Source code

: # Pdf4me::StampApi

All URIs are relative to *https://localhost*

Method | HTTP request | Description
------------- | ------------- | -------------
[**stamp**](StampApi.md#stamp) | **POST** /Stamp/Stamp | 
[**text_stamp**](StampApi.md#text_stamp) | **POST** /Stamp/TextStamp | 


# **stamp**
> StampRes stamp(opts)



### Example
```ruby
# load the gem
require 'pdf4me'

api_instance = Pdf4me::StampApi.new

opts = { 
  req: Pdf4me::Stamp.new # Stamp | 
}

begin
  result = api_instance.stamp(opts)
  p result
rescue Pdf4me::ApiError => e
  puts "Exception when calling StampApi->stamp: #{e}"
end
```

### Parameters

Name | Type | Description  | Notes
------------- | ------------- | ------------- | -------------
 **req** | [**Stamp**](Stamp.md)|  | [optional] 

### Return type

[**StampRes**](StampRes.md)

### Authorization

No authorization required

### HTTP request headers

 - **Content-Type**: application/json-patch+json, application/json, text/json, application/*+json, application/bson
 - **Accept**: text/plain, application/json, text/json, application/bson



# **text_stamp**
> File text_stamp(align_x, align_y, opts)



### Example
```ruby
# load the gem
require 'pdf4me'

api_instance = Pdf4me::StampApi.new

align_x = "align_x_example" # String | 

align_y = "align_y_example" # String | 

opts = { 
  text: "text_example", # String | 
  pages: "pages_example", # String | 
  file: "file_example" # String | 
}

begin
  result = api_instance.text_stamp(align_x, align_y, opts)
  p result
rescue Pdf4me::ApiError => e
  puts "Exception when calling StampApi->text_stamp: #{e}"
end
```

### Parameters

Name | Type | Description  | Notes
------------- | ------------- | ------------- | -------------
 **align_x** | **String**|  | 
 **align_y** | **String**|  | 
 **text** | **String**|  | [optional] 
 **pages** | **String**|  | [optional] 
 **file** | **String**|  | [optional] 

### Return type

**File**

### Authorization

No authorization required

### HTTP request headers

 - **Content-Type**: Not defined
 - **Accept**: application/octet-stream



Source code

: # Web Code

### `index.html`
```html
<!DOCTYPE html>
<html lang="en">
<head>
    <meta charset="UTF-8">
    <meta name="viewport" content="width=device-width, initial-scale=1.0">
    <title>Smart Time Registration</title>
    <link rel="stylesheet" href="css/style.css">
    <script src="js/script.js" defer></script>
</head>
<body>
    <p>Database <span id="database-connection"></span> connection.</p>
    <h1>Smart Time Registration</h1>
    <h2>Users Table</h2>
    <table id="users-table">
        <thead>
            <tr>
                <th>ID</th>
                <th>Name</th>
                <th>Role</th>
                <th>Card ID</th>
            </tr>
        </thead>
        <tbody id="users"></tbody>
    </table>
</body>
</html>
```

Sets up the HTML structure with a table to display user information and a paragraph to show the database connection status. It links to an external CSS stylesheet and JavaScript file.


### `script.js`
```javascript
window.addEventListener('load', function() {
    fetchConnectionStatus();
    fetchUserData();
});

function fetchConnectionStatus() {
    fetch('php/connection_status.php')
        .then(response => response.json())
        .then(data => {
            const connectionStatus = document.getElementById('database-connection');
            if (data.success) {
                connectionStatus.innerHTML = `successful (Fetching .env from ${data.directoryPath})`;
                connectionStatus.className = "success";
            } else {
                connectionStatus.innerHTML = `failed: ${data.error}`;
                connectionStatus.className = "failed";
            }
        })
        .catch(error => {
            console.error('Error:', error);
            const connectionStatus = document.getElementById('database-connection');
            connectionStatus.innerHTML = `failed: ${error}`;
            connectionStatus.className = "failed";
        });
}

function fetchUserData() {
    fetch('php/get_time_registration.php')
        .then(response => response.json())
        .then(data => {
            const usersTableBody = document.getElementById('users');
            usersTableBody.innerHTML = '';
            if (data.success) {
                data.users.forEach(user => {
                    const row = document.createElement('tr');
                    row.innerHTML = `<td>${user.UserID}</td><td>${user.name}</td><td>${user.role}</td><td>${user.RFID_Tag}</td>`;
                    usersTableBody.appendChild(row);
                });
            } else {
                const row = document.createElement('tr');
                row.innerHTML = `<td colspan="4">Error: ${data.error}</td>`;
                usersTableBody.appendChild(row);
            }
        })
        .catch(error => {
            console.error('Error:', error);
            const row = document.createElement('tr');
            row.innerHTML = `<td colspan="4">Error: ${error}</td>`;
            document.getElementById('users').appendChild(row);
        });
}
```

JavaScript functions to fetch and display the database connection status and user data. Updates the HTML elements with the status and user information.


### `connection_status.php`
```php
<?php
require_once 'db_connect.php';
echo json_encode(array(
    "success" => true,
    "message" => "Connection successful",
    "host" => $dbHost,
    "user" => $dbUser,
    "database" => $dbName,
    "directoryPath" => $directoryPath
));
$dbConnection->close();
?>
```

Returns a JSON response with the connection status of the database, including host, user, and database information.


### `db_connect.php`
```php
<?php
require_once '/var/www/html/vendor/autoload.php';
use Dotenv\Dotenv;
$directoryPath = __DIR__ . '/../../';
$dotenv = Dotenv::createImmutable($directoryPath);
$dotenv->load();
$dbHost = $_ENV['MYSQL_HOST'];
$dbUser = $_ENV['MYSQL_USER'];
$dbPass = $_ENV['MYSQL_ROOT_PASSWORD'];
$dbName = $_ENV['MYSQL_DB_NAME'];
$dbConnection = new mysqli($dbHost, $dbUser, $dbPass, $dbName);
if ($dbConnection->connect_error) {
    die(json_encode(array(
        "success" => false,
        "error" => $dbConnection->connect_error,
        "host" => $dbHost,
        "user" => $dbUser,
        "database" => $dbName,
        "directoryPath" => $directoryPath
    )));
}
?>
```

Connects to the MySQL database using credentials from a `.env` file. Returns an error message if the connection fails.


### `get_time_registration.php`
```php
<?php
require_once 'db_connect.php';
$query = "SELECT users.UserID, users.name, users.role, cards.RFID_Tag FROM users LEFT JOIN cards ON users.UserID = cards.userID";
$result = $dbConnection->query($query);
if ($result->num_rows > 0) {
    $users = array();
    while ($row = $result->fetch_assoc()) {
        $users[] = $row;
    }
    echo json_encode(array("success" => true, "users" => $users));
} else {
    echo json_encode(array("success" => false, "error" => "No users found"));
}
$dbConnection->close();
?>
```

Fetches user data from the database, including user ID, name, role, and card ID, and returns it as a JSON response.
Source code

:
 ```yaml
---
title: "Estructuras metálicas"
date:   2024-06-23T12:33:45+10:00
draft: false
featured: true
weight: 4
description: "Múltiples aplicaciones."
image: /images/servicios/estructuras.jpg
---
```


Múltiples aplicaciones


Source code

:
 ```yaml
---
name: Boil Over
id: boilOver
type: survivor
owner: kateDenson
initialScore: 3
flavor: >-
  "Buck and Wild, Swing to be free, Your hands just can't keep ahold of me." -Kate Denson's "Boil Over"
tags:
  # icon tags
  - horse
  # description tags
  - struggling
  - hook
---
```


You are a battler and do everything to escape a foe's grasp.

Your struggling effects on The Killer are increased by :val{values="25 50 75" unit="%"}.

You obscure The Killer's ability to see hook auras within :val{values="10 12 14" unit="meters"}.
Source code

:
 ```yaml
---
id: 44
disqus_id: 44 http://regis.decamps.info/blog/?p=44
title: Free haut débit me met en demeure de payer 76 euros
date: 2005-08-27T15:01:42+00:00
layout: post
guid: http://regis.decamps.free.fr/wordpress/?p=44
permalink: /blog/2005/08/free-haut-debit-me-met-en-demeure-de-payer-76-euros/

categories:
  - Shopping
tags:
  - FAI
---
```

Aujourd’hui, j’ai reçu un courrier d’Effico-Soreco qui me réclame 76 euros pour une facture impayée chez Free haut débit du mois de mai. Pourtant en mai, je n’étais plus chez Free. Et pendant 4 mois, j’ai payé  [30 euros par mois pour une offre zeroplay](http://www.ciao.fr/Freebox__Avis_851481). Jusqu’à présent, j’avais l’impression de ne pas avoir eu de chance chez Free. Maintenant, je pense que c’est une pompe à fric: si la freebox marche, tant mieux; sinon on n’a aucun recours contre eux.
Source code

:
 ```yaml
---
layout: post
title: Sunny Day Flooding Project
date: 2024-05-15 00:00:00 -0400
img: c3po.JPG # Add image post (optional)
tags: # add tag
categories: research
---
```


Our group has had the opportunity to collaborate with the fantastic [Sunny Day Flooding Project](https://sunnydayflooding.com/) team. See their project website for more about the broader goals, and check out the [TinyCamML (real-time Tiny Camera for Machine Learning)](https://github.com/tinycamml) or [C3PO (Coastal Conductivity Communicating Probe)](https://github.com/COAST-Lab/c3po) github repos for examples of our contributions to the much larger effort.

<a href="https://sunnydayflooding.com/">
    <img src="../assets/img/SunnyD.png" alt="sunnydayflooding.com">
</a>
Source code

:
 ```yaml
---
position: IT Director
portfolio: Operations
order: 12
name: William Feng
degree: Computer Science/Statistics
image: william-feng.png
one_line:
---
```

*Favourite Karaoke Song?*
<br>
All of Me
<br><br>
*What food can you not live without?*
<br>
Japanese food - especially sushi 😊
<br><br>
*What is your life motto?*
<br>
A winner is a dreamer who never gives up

_What this task involves_. If a line of the records contains the word "https", count it; give only the total.

_Answer space_. 3